We’ve all heard the cry of data consolidation. After all, data within enterprises is strewn all over the place. So combining that sprawl of data would allow us to mine it more easily from a single location. The cloud provides a nice location to host such combined data, considering the cost is a fraction of what it is to host it locally.
We’ve taken this path before: Early data warehouses migrated operational data to a single data store that was structured and combined to enable business intelligence. Huge batch jobs took place every night or every week, rolling up and aggregating the data for this "single source of truth" instance.
But let’s not live in 1996, where that was really the only technically viable option.

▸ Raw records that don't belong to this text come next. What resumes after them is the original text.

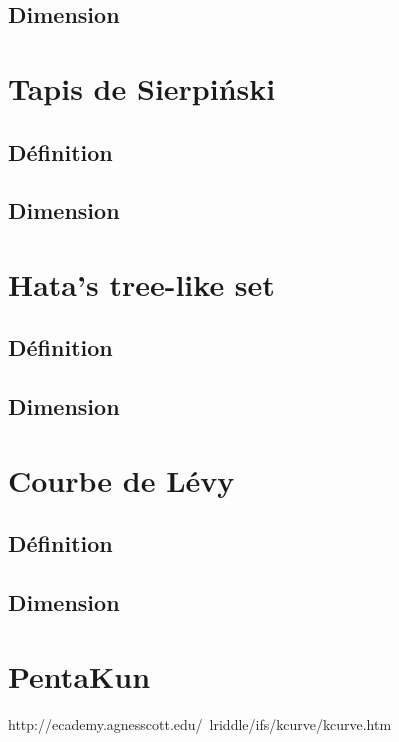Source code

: \documentclass[a4paper, 12pt]{report}
\begin{document}
			\subsection{Dimension}
		\section{Tapis de Sierpiński}
			\subsection{Définition}
			\subsection{Dimension}
		\section{Hata's tree-like set}
			\subsection{Définition}
			\subsection{Dimension}
		\section{Courbe de Lévy}
			\subsection{Définition}
			\subsection{Dimension}
		\section{PentaKun}
http://ecademy.agnesscott.edu/~lriddle/ifs/kcurve/kcurve.htm
\end{document}
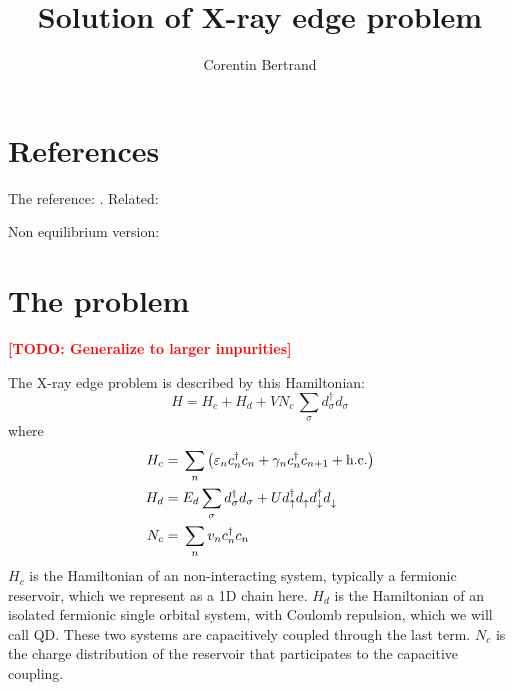 \documentclass[12pt]{article}
\newcommand\TODO[1]{\textcolor{red}{\textbf{[TODO: #1]}}}
\newcommand\up{\uparrow}
\newcommand\dn{\downarrow}
\newcommand\nodag{{\vphantom{\dagger}}}
\begin{document}
\title{Solution of X-ray edge problem}
\author{Corentin Bertrand}

\maketitle




\begin{acronym}
\end{acronym}

\section{References}

The reference: \cite{NozieresDeDominicis1969}. Related: \cite{Roulet1969, NozieresRoulet1969}

Non equilibrium version: \cite{Aleiner1997}

\section{The problem}

\TODO{Generalize to larger impurities}

The X-ray edge problem is described by this Hamiltonian:
\begin{equation}
	H = H_c + H_d + V N_c \, \sum_{\sigma} d_\sigma^\dagger d_\sigma
\end{equation}
where
\begin{align}
	H_c ={}& \sum_n \qty( \varepsilon_n c_n^\dagger c_n + \gamma_n c_n^\dagger c_{n+1} + \text{h.c.})
	\\
	H_d ={}& E_d \sum_{\sigma} d_\sigma^\dagger d_\sigma + U d_\up^\dag d_\up^\nodag d_\dn^\dag d_\dn^\nodag
	\\
	N_c ={}& \sum_n v_n c_n^\dag c_n
\end{align}
$H_c$ is the Hamiltonian of an non-interacting system, typically a fermionic reservoir, which we represent as a 1D chain here. $H_d$ is the Hamiltonian of an isolated fermionic single orbital system, with Coulomb repulsion, which we will call \ac{QD}. These two systems are capacitively coupled through the last term. $N_c$ is the charge distribution of the reservoir that participates to the capacitive coupling.
\end{document}
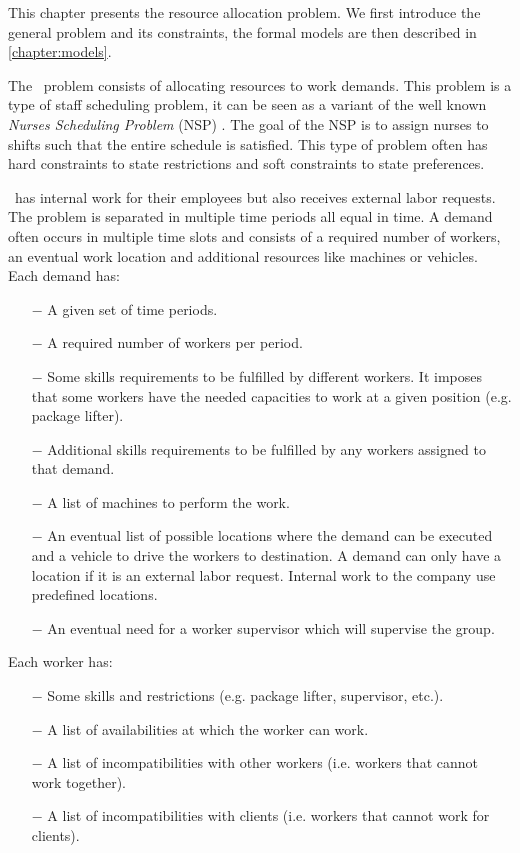 \documentclass[../thesis.tex]{subfiles}
\begin{document}
This chapter presents the resource allocation problem.
We first introduce the general problem and its constraints, 
the formal models are then described in \autoref{chapter:models}.

The \vone\ problem consists of allocating resources to work demands.
This problem is a type of staff scheduling problem, it can be seen as a variant of the 
well known \emph{Nurses Scheduling Problem} (NSP) \cite{Burke2004}. The goal of the NSP is to assign 
nurses to shifts such that the entire schedule is satisfied. 
This type of problem often has hard constraints to state restrictions 
and soft constraints to state preferences. 

\vone\ has internal work for their employees but also receives 
external labor requests. The problem is separated in multiple time periods all equal in time.
A demand often occurs in multiple time slots and consists of a required number of workers, an eventual 
work location and additional resources like machines or vehicles. Each demand has:

\begin{itemize}
  \item[$-$] A given set of time periods.
  \item[$-$] A required number of workers per period.
  \item[$-$] Some skills requirements to be fulfilled by different workers. 
  It imposes that some workers have the needed capacities to work at a given position (e.g. package lifter).
  \item[$-$] Additional skills requirements to be fulfilled by any workers assigned to that demand.
  \item[$-$] A list of machines to perform the work.
  \item[$-$] An eventual list of possible locations where the demand can be executed and a vehicle to drive the workers to destination.
  A demand can only have a location if it is an external labor request. Internal work to the company use predefined locations.
  \item[$-$] An eventual need for a worker supervisor which will supervise the group.
\end{itemize}


Each worker has:

\begin{itemize}
  \item[$-$] Some skills and restrictions (e.g. package lifter, supervisor, etc.).
  \item[$-$] A list of availabilities at which the worker can work.
  \item[$-$] A list of incompatibilities with other workers (i.e. workers that cannot work together).
  \item[$-$] A list of incompatibilities with clients (i.e. workers that cannot work for clients).
\end{itemize}
\end{document}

These days, we can access distributed data, rather than relocate it to a common repository with a common, sometimes destructive data structure. Today, if you have dozens of operational data stores you can access those data stores as if they were one consolidated database, even if they use inconsistent models (such as NoSQL versus SQL) or if the data is unstructured.
In fact, that 1996 approach is a bad one today, causing problems we don't need to have. The more you copy the data, the more likely you are to have data inconsistency. And copying data means using more storage, thus spending more money. You may also need to buy more database licenses. Also, as you try to scale the consolidated database, you’ll find that the complexity of that central database spins out of control.
Distributed data, whether in the cloud or locally hosted, is a scary concept to many in enterprise IT. Working with distributed data does require a great deal of planning as well as a strong understanding of database access and abstraction approaches. Moreover, working with distributed data in the cloud makes things a bit more complex because of the different database technologies used in the cloud versus in traditional data centers.
However, that price is worth paying, especially as the new database technologies are becoming more pervasive and so should be learned anyhow. Ultimately, the distributed approach is cheaper than going back to that 1996 approach.
My fear is that the low cost of cloud will cause many to just continue to replicate data as if it were 1996. Please resist that urge.
Instead, get good at distributed data now.